1948 Horatio Alger Award Winner
"The ABCs of success are ability, breaks, and courage."
Charles Luckman was the only child of immigrant parents. His father came from Germany, and his mother from Yugoslavia. As a nine-year-old, Luckman was tending his newsstand in downtown Kansas City when he noticed the ornate old-world facade of a grand hotel. He was especially entranced with the chandeliers in the lobby. When he learned that the person who designed the lobby was an architect, he knew that's what he wanted to be when he grew up.
Luckman finished high school with highest honors and was named Missouri's outstanding graduate. He was awarded a full scholarship to the University of Missouri, but he declined it because the school did not offer a degree in architecture. Instead, he entered the University of Illinois in Chicago, working his way through as a draftsman for a well-known architectural firm. When he graduated in 1931, however, the Depression had made jobs in his chosen profession scarce. "Men were jumping out of buildings, not building them," he said.

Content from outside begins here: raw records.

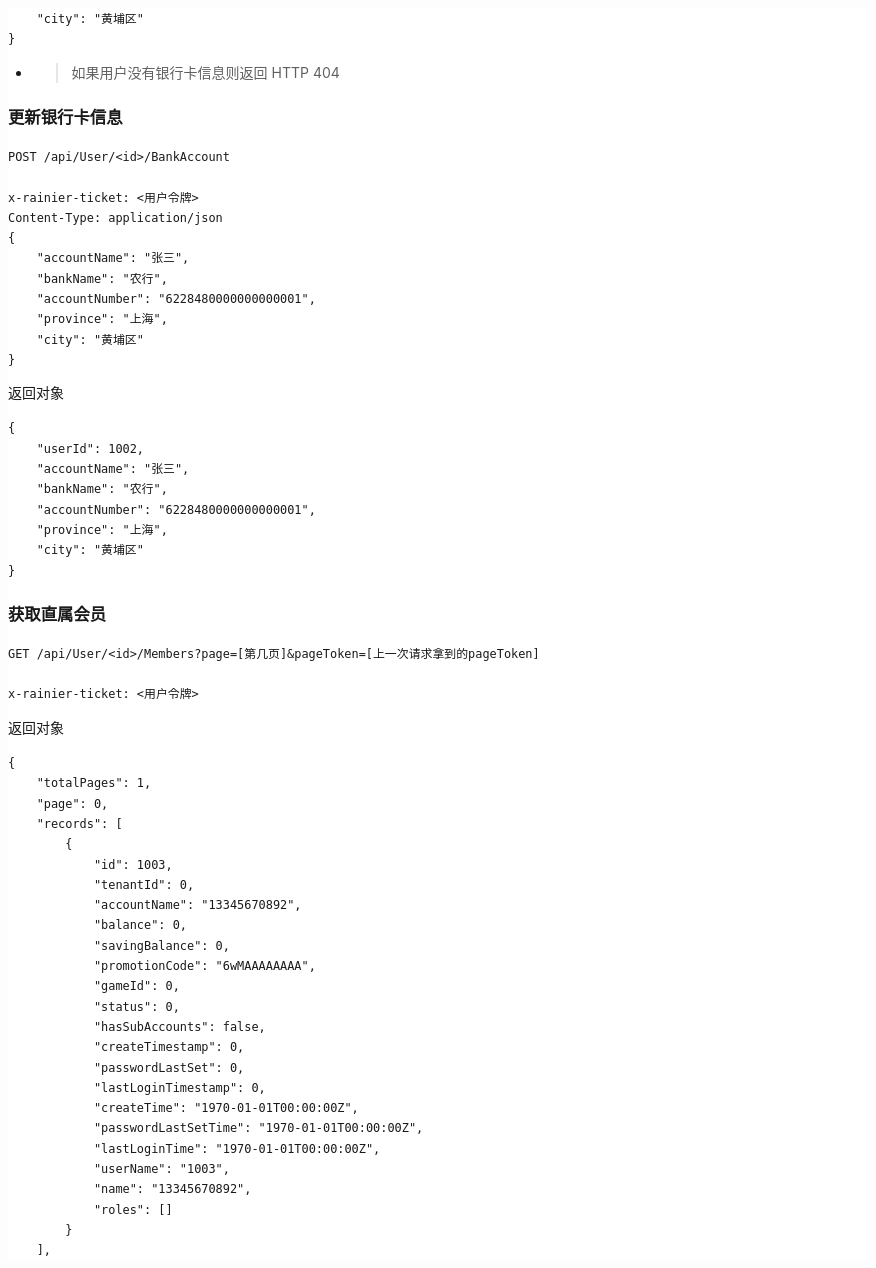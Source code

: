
 ```
    "city": "黄埔区"
}
```
* > 如果用户没有银行卡信息则返回 HTTP 404

### 更新银行卡信息
```
POST /api/User/<id>/BankAccount

x-rainier-ticket: <用户令牌>
Content-Type: application/json
{
    "accountName": "张三",
    "bankName": "农行",
    "accountNumber": "6228480000000000001",
    "province": "上海",
    "city": "黄埔区"
}
```
返回对象
```
{
    "userId": 1002,
    "accountName": "张三",
    "bankName": "农行",
    "accountNumber": "6228480000000000001",
    "province": "上海",
    "city": "黄埔区"
}
```

### 获取直属会员
```
GET /api/User/<id>/Members?page=[第几页]&pageToken=[上一次请求拿到的pageToken]

x-rainier-ticket: <用户令牌>
```
返回对象
```
{
    "totalPages": 1,
    "page": 0,
    "records": [
        {
            "id": 1003,
            "tenantId": 0,
            "accountName": "13345670892",
            "balance": 0,
            "savingBalance": 0,
            "promotionCode": "6wMAAAAAAAA",
            "gameId": 0,
            "status": 0,
            "hasSubAccounts": false,
            "createTimestamp": 0,
            "passwordLastSet": 0,
            "lastLoginTimestamp": 0,
            "createTime": "1970-01-01T00:00:00Z",
            "passwordLastSetTime": "1970-01-01T00:00:00Z",
            "lastLoginTime": "1970-01-01T00:00:00Z",
            "userName": "1003",
            "name": "13345670892",
            "roles": []
        }
    ],
```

Newly married and in need of a better-paying job, Luckman answered an ad that read, "Need a young man who can draw." Luckman went to work in the advertising department of Colgate, planning to return to architecture when the economy improved. What he didn't realize, however, was his knack for merchandising. By the age of 26, Luckman became national marketing manager for rival Pepsodent, and became president of the company at the age of 33. Two years later, Pepsodent was acquired by Lever, whose parent company was UniLever of London.

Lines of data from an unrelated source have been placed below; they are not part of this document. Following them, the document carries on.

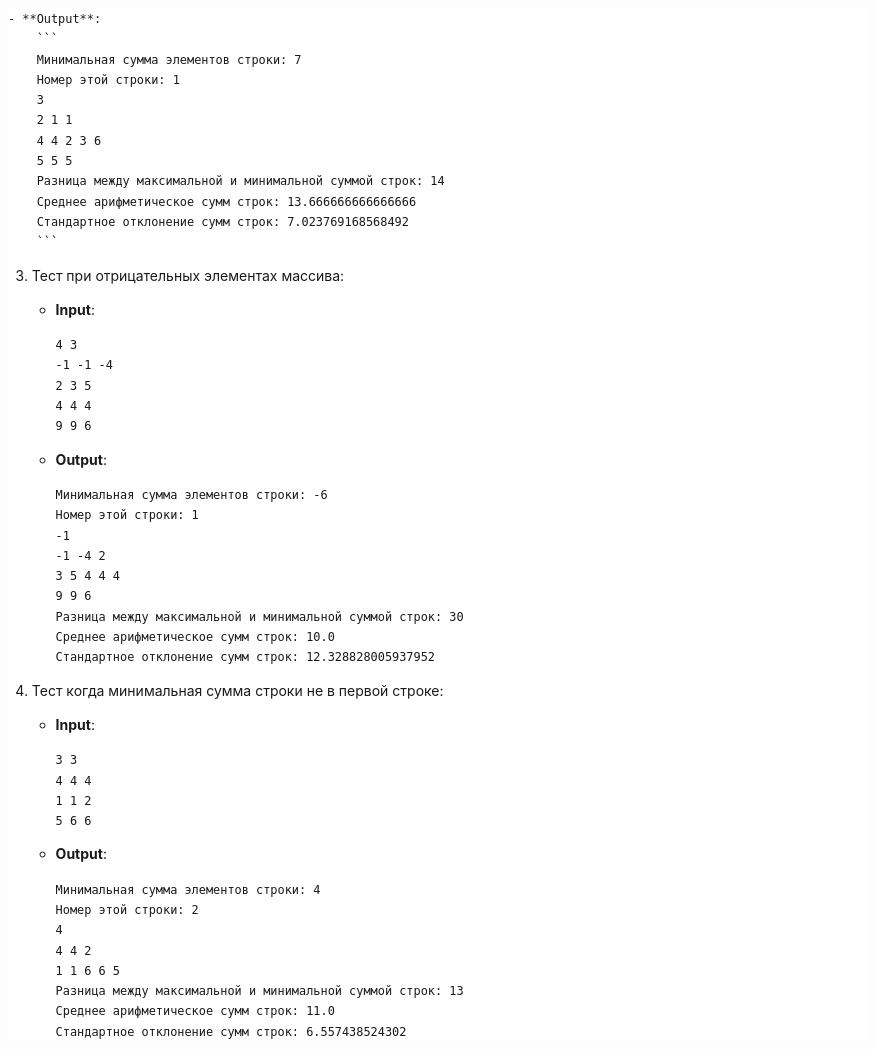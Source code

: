     - **Output**:
        ```
        Минимальная сумма элементов строки: 7
        Номер этой строки: 1
        3
        2 1 1
        4 4 2 3 6
        5 5 5
        Разница между максимальной и минимальной суммой строк: 14
        Среднее арифметическое сумм строк: 13.666666666666666
        Стандартное отклонение сумм строк: 7.023769168568492
        ```

3. Тест при отрицательных элементах массива:

    - **Input**:
        ```
        4 3
        -1 -1 -4
        2 3 5
        4 4 4
        9 9 6
        ```

    - **Output**:
        ```
        Минимальная сумма элементов строки: -6
      Номер этой строки: 1
      -1
      -1 -4 2
      3 5 4 4 4
      9 9 6
      Разница между максимальной и минимальной суммой строк: 30
      Среднее арифметическое сумм строк: 10.0
      Стандартное отклонение сумм строк: 12.328828005937952
        ```

4. Тест когда минимальная сумма строки не в первой строке:

    - **Input**:
        ```
        3 3
        4 4 4
        1 1 2
        5 6 6
        ```

    - **Output**:
        ```
        Минимальная сумма элементов строки: 4
      Номер этой строки: 2
      4
      4 4 2
      1 1 6 6 5
      Разница между максимальной и минимальной суммой строк: 13
      Среднее арифметическое сумм строк: 11.0
      Стандартное отклонение сумм строк: 6.557438524302
        ```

Luckman was just 37 when he became president of all Lever Brothers' U. S. companies. Luckman moved the corporate headquarters from Boston to New York, and once again experienced the pleasure of architecture as he worked on the concept and design of the new Lever Building on Park Avenue. Built in the "international style," the Lever Building created a stir. Some pronounced it "the proud proclamation of a new era."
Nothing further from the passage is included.